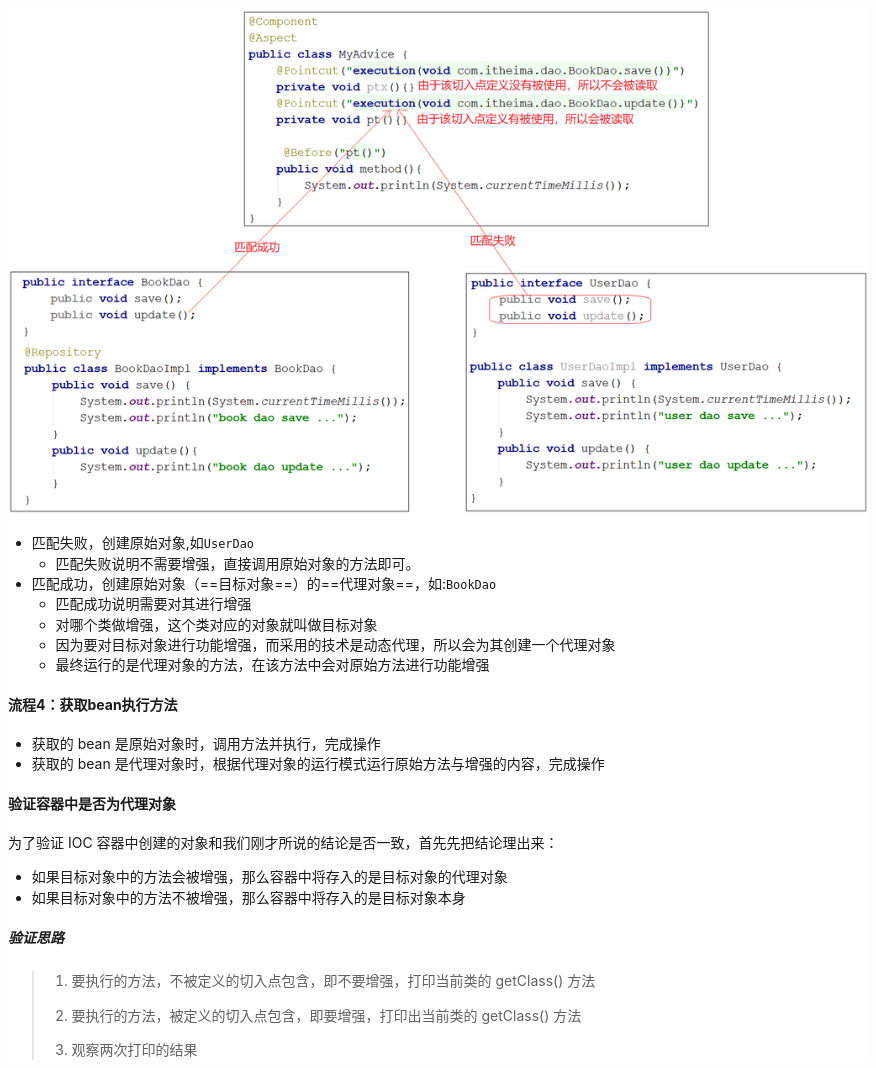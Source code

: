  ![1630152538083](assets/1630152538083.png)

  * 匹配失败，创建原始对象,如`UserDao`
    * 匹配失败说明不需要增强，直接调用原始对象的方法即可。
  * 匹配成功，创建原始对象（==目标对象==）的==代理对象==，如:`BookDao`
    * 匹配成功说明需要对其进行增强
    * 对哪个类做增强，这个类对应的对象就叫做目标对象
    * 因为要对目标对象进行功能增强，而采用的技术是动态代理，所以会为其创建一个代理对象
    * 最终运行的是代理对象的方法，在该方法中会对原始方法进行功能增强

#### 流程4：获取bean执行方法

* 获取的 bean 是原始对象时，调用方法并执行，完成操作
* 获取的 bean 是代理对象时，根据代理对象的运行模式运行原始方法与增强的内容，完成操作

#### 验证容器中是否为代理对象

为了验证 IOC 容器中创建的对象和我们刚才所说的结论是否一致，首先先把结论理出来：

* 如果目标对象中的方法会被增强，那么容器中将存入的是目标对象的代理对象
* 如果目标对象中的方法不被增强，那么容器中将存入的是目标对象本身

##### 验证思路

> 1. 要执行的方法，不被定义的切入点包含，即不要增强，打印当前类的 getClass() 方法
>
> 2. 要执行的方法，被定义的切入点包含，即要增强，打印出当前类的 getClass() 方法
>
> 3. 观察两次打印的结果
----------------------------------------
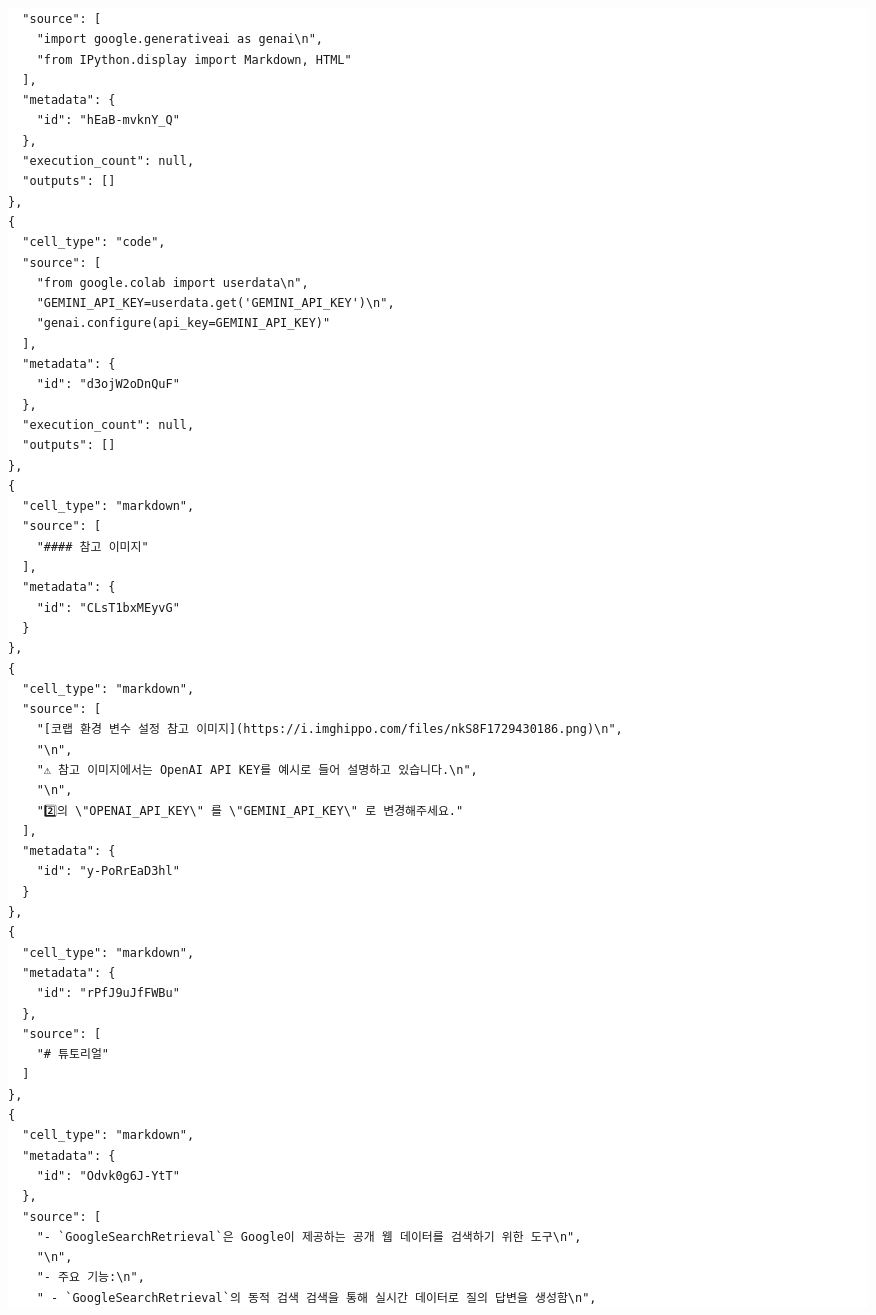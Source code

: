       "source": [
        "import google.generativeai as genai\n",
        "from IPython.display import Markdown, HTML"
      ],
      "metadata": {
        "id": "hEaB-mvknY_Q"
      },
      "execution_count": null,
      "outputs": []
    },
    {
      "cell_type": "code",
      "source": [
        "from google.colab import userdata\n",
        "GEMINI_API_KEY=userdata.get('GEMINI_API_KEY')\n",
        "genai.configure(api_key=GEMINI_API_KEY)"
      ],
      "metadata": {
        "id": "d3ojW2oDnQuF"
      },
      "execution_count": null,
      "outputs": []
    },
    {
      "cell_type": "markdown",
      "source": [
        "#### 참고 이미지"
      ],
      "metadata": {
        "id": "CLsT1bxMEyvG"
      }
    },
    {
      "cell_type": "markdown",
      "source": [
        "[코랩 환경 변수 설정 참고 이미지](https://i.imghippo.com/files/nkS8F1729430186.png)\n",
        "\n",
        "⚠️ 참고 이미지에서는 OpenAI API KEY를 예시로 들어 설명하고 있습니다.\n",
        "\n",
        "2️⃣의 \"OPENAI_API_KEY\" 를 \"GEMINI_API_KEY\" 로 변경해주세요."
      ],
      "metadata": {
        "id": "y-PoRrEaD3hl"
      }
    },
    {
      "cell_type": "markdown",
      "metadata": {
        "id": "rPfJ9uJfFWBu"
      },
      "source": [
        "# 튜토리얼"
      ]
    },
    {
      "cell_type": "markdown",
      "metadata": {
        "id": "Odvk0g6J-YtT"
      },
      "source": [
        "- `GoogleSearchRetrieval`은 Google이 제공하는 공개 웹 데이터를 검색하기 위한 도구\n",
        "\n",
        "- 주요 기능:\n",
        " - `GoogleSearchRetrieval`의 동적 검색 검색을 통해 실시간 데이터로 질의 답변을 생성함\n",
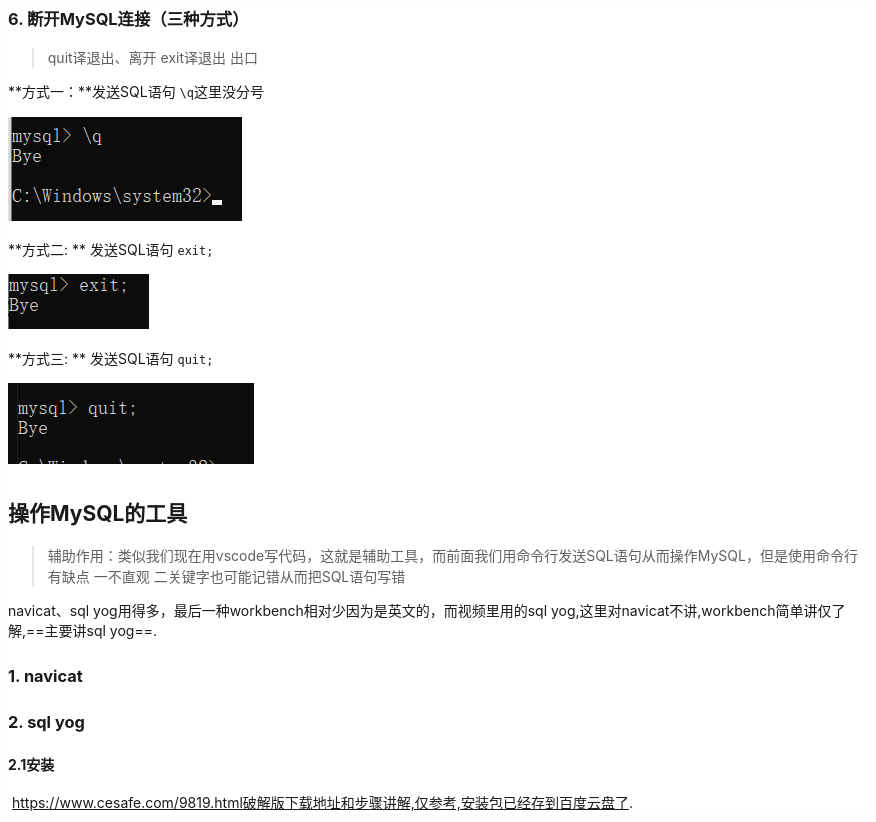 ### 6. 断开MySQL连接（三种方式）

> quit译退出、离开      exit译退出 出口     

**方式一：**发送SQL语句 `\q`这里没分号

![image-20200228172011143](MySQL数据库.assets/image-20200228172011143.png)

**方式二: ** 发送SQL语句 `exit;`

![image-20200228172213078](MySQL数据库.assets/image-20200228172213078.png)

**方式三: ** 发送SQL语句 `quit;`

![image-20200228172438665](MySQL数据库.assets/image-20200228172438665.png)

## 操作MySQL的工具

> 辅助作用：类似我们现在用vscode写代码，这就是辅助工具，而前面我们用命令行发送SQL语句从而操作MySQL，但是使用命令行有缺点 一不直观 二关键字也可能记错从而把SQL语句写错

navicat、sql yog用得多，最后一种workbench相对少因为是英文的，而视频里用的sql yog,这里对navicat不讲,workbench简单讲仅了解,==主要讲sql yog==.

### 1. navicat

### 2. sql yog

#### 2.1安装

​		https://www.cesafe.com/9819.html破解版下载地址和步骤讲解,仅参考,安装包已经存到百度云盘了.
----------------------------------------
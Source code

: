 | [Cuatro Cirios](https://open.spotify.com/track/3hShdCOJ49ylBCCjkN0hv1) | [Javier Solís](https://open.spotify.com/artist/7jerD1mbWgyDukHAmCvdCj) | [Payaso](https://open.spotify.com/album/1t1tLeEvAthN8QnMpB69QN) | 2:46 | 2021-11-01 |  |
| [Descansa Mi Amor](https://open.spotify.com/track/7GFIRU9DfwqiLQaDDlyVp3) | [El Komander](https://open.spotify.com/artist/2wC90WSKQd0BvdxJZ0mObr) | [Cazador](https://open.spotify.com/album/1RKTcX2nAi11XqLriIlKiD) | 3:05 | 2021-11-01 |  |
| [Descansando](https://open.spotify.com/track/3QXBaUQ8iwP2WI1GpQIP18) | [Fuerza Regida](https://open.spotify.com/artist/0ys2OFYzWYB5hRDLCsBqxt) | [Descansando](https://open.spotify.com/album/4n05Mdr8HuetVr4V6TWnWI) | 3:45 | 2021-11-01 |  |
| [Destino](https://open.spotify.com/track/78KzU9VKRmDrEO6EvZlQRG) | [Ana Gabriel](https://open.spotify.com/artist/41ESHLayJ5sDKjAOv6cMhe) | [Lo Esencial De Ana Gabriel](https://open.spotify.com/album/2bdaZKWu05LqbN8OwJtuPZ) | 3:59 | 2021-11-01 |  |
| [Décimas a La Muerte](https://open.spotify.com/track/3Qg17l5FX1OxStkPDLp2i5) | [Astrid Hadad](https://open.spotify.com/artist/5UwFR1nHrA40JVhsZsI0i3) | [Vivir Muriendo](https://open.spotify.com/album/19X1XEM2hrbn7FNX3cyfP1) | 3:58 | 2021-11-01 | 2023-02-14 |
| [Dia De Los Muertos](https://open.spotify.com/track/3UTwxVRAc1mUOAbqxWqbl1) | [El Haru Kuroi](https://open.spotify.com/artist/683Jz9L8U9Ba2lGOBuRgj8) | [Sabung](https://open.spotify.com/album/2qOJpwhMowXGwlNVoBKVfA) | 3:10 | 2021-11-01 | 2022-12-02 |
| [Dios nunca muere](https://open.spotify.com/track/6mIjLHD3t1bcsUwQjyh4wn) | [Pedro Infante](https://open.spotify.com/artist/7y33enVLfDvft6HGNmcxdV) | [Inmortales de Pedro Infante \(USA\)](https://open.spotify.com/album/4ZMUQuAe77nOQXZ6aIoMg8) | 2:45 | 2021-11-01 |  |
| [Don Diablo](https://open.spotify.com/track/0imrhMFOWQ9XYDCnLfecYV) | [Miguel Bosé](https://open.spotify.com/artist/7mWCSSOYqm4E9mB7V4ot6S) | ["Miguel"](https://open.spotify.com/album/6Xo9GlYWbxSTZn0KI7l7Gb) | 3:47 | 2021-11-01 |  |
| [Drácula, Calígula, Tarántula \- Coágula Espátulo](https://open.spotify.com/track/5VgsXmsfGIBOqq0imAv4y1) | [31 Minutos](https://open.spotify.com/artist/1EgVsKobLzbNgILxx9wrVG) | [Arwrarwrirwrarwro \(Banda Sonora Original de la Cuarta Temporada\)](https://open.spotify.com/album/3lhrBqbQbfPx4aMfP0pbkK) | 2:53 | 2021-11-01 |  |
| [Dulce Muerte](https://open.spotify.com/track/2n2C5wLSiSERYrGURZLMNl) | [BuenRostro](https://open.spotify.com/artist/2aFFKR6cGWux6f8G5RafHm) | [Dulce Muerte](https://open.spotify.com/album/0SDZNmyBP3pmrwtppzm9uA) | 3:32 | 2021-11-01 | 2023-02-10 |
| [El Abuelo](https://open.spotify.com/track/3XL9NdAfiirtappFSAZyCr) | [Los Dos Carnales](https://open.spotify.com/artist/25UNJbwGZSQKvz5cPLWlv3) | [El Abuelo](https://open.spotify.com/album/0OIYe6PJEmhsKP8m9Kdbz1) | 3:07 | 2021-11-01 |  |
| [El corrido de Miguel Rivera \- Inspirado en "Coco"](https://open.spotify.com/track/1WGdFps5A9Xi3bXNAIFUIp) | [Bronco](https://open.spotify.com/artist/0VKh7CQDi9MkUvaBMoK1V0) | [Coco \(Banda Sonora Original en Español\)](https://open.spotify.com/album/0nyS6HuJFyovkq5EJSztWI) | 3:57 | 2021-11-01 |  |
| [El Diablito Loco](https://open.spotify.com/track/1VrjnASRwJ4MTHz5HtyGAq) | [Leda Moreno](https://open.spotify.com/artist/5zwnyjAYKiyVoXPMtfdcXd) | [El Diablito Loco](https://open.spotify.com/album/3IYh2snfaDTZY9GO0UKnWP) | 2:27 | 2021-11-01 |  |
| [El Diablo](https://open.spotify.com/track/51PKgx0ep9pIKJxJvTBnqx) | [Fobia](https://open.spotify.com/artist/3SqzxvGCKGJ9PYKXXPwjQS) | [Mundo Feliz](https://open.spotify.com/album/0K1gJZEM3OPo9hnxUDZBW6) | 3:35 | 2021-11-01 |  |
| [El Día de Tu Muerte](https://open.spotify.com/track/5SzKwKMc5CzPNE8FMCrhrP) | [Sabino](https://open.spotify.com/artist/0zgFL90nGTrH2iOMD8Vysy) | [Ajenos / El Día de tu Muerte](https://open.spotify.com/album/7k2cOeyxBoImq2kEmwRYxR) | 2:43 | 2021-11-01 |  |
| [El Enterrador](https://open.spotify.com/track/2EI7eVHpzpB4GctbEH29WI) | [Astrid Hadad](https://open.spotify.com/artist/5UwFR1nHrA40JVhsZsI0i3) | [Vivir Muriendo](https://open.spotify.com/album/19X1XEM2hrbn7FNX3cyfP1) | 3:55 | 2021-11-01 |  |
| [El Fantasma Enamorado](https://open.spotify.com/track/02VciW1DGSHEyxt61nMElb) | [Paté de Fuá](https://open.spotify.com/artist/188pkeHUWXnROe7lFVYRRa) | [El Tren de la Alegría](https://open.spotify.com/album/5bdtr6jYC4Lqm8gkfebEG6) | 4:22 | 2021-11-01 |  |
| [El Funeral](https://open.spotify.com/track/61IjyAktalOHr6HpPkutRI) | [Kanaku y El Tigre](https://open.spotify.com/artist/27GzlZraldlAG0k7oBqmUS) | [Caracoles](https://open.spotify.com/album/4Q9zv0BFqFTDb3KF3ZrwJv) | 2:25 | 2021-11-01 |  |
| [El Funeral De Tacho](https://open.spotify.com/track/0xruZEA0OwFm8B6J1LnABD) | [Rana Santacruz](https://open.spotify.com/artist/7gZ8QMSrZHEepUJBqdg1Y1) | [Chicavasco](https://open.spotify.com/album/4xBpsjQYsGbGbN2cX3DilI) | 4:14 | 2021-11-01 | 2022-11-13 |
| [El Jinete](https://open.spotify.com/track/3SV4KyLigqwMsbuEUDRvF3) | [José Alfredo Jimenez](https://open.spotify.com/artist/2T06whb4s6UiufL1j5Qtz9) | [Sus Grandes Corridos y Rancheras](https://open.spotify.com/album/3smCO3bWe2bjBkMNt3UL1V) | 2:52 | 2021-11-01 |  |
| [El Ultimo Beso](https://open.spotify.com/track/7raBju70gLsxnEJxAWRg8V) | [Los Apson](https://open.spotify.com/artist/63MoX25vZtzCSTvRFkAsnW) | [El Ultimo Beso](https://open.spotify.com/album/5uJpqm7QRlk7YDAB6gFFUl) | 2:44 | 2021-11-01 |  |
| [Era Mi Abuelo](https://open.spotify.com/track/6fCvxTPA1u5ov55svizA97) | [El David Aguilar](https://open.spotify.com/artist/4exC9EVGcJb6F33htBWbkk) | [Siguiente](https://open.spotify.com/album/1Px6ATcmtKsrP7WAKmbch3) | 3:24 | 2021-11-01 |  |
----------------------------------------
DESCRIPTION OF THE TASK: Look through the entries above and report each line where the string "创建原始对象" occurs.

REPLY TO THE EXERCISE:
  * 匹配失败，创建原始对象,如`UserDao`
  * 匹配成功，创建原始对象（==目标对象==）的==代理对象==，如:`BookDao`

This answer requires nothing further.